The Powerstation

The Powerstation

Some Like It Hot
Murderess
Lonely Tonight
Communication
Get It On (Bang A Gong)
Go To Zero
Harvest For The World
Still In Your Heart

 80年代半ばの洋楽ブームは何だったのだろう。

 職場の友人で、もう辞めてしまったMさん(その後復帰)と言う人はそのブームの時期にヒットしたポップミュージックを聴きまくっていた。今では洋楽など全く聴かないが、この時期は12インチやら買いまくっていたという。この人と意気投合して80年代ポップの話題で盛り上がりまくっていたら、いつの間にか二人ともパワーステーションが聴きたくて仕方なくなってしまっていた。二人ともシングル(俺は7インチ、彼は12インチ)しか持っていない。その結果、彼はヤフオク、俺は中古屋でほぼ同時期に買ってしまったのだ、このCDを。2003年の話である。
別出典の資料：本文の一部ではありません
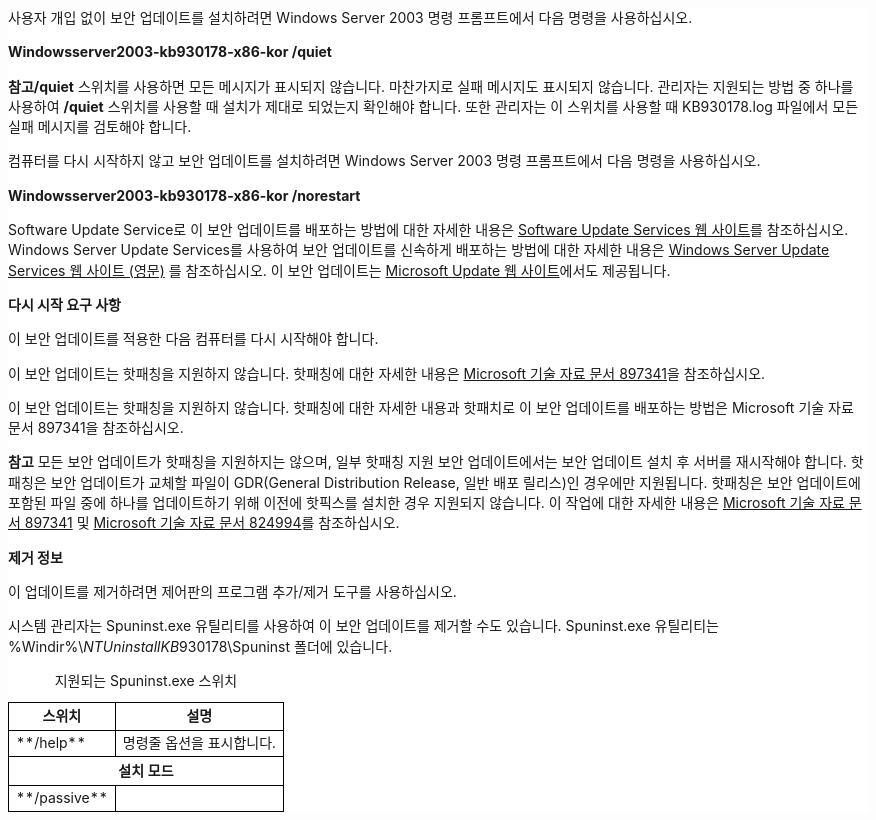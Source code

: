 사용자 개입 없이 보안 업데이트를 설치하려면 Windows Server 2003 명령 프롬프트에서 다음 명령을 사용하십시오.

**Windowsserver2003-kb930178-x86-kor /quiet**

**참고/quiet** 스위치를 사용하면 모든 메시지가 표시되지 않습니다. 마찬가지로 실패 메시지도 표시되지 않습니다. 관리자는 지원되는 방법 중 하나를 사용하여 **/quiet** 스위치를 사용할 때 설치가 제대로 되었는지 확인해야 합니다. 또한 관리자는 이 스위치를 사용할 때 KB930178.log 파일에서 모든 실패 메시지를 검토해야 합니다.

컴퓨터를 다시 시작하지 않고 보안 업데이트를 설치하려면 Windows Server 2003 명령 프롬프트에서 다음 명령을 사용하십시오.

**Windowsserver2003-kb930178-x86-kor /norestart**

Software Update Service로 이 보안 업데이트를 배포하는 방법에 대한 자세한 내용은 [Software Update Services 웹 사이트](http://www.microsoft.com/korea/windowsserversystem/updateservices/evaluation/previous/default.mspx)를 참조하십시오. Windows Server Update Services를 사용하여 보안 업데이트를 신속하게 배포하는 방법에 대한 자세한 내용은 [Windows Server Update Services 웹 사이트 (영문)](http://go.microsoft.com/fwlink/?linkid=50120) 를 참조하십시오. 이 보안 업데이트는 [Microsoft Update 웹 사이트](http://update.microsoft.com/microsoftupdate)에서도 제공됩니다.

**다시 시작 요구 사항**

이 보안 업데이트를 적용한 다음 컴퓨터를 다시 시작해야 합니다.

이 보안 업데이트는 핫패칭을 지원하지 않습니다. 핫패칭에 대한 자세한 내용은 [Microsoft 기술 자료 문서 897341](http://support.microsoft.com/kb/897341)을 참조하십시오.

이 보안 업데이트는 핫패칭을 지원하지 않습니다. 핫패칭에 대한 자세한 내용과 핫패치로 이 보안 업데이트를 배포하는 방법은 Microsoft 기술 자료 문서 897341을 참조하십시오.

**참고** 모든 보안 업데이트가 핫패칭을 지원하지는 않으며, 일부 핫패칭 지원 보안 업데이트에서는 보안 업데이트 설치 후 서버를 재시작해야 합니다. 핫패칭은 보안 업데이트가 교체할 파일이 GDR(General Distribution Release, 일반 배포 릴리스)인 경우에만 지원됩니다. 핫패칭은 보안 업데이트에 포함된 파일 중에 하나를 업데이트하기 위해 이전에 핫픽스를 설치한 경우 지원되지 않습니다. 이 작업에 대한 자세한 내용은 [Microsoft 기술 자료 문서 897341](http://support.microsoft.com/kb/897341) 및 [Microsoft 기술 자료 문서 824994](http://support.microsoft.com/kb/824994)를 참조하십시오.

**제거 정보**

이 업데이트를 제거하려면 제어판의 프로그램 추가/제거 도구를 사용하십시오.

시스템 관리자는 Spuninst.exe 유틸리티를 사용하여 이 보안 업데이트를 제거할 수도 있습니다. Spuninst.exe 유틸리티는 %Windir%\\$NTUninstallKB930178$\\Spuninst 폴더에 있습니다.

<table class="dataTable">
<caption>
지원되는 Spuninst.exe 스위치
</caption>
<tr class="thead">
<th style="border:1px solid black;" >
스위치
</th>
<th style="border:1px solid black;" >
설명
</th>
</tr>
<tr>
<td style="border:1px solid black;">
**/help**
</td>
<td style="border:1px solid black;">
명령줄 옵션을 표시합니다.
</td>
</tr>
<tr>
<th style="border:1px solid black;" colspan="2">
설치 모드
</th>
</tr>
<tr class="alternateRow">
<td style="border:1px solid black;">
**/passive**
</td>
<td style="border:1px solid black;">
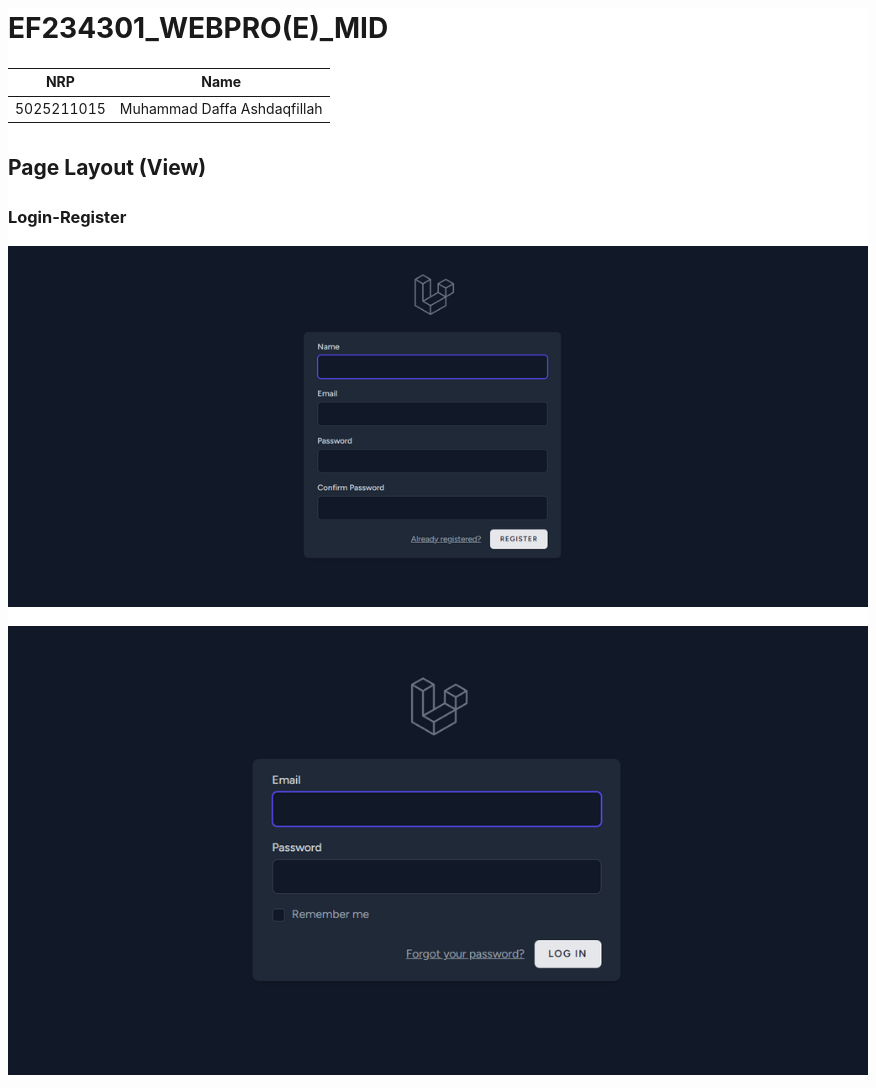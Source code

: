 # EF234301_WEBPRO(E)_MID

| NRP | Name |
| --- | --- |
| 5025211015 | Muhammad Daffa Ashdaqfillah |



## Page Layout (View)

### Login-Register

![Untitled](img/Untitled.png)

![Untitled](img/Untitled%201.png)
 勿論このガシガシ言ういかにも80年代のサウンドは、明らかに古くさい。先日のサン・シティのアーサー・ベイカーの音もそうだが、一世を風靡したNY、パワーステーション・スタジオのサウンドってのも明らかに時代のものだろう。
 だが、上記のような気分で聴きたくなってしまった俺等にはそれが良いのだ。そして、トニー・トンプソンだのバーナード・エドワーズだの、と言ったNYな人達をデュラン・デュランの小僧共(?)が適度に薄めてるのもまた、良いのだ。勿論、ロバート・パーマーは言わずもがなである。
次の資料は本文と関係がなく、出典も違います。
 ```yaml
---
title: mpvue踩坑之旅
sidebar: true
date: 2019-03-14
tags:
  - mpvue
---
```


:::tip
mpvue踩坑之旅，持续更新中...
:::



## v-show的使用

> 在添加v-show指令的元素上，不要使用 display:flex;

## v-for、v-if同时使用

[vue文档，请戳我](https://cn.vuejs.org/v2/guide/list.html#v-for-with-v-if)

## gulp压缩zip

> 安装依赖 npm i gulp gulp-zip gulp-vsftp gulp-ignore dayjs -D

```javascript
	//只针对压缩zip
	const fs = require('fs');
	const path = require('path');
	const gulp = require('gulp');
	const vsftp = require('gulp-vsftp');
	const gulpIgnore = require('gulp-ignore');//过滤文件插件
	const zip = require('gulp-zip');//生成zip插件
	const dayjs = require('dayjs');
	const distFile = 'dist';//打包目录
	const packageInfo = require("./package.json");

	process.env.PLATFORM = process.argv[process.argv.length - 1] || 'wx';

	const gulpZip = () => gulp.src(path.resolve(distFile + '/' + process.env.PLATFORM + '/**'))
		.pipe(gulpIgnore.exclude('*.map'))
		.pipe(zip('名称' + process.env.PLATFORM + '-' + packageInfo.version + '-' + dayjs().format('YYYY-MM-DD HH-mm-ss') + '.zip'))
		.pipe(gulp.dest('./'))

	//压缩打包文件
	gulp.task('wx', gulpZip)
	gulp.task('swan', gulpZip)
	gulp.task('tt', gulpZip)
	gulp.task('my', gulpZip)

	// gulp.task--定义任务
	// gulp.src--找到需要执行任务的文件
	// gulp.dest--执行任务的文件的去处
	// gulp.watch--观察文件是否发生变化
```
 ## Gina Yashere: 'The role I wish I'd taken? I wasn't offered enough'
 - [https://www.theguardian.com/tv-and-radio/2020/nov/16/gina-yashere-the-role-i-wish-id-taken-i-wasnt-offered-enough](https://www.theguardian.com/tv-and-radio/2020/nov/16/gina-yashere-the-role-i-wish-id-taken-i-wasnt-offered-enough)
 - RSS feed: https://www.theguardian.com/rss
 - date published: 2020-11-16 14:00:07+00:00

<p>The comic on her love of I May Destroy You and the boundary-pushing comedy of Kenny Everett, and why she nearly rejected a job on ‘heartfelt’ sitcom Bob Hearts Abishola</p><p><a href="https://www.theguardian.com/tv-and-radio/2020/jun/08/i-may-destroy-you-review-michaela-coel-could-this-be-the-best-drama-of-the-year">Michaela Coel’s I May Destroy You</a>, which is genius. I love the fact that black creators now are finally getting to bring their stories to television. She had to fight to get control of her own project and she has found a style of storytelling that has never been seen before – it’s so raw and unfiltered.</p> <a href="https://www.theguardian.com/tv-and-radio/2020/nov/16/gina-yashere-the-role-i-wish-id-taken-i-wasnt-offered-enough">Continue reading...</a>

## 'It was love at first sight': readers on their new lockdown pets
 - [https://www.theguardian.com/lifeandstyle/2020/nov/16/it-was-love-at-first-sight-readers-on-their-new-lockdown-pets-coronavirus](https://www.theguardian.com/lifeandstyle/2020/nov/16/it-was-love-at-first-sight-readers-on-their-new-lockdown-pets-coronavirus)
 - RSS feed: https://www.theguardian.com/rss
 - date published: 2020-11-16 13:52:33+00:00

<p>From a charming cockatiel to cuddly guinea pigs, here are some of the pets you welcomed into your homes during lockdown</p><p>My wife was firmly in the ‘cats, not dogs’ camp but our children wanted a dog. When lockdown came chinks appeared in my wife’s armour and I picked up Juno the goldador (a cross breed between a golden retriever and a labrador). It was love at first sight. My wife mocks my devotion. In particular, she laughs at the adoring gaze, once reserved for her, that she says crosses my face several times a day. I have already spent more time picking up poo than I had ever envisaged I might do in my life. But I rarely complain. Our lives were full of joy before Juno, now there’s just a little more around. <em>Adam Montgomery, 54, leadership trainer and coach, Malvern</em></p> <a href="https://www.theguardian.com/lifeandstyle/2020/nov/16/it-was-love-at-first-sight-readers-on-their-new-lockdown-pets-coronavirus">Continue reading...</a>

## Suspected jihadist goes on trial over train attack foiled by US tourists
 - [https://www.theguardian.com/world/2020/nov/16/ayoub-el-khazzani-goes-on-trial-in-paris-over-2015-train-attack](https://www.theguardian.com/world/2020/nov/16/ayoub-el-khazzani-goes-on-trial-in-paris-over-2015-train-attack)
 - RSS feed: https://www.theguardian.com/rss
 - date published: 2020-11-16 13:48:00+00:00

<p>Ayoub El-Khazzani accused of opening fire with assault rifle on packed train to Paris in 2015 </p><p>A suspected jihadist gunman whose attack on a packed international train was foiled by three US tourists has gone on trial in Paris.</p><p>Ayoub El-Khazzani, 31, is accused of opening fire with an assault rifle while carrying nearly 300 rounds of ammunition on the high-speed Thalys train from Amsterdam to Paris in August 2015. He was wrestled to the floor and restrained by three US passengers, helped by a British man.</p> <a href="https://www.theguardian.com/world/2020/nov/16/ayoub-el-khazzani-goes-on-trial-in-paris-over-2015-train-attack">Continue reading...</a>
 ヒット曲"Some Like It Hot"や"Get It On"が最高なのは言うまでもないだろう。Mさんはこれらの曲のイントロの口まねを得意としていたが、それだけ印象に残りやすい、また真似もしやすい特徴のキツいサウンド、耳に残りまくるのだ。ヒットして当然だろうな。
 それにしてもこの、"Get It On"のアレンジは最強だ。気分によってはオリジナルを超えてたりさえする様に思えるほどなのが恐ろしい。後半のシンセのリフなんか凄いもん。ボランとパーマーのヴォーカルは全く対照的だが、どちらも淫靡だ、と言う共通項がある。
 意外な収穫だったのがアイズレー・ブラザーズのカヴァー"Harvest For The World"だ。俺と従兄弟で「TSCに似合うよね」とか話していた曲(実際TSCもテレビなどで演奏しているが)だが、そのイメージにワリと近いカヴァーで、コレが絶妙である。勿論ウェラーなんかより数倍ソウルフルなパーマーの歌がずっぱまりなのも。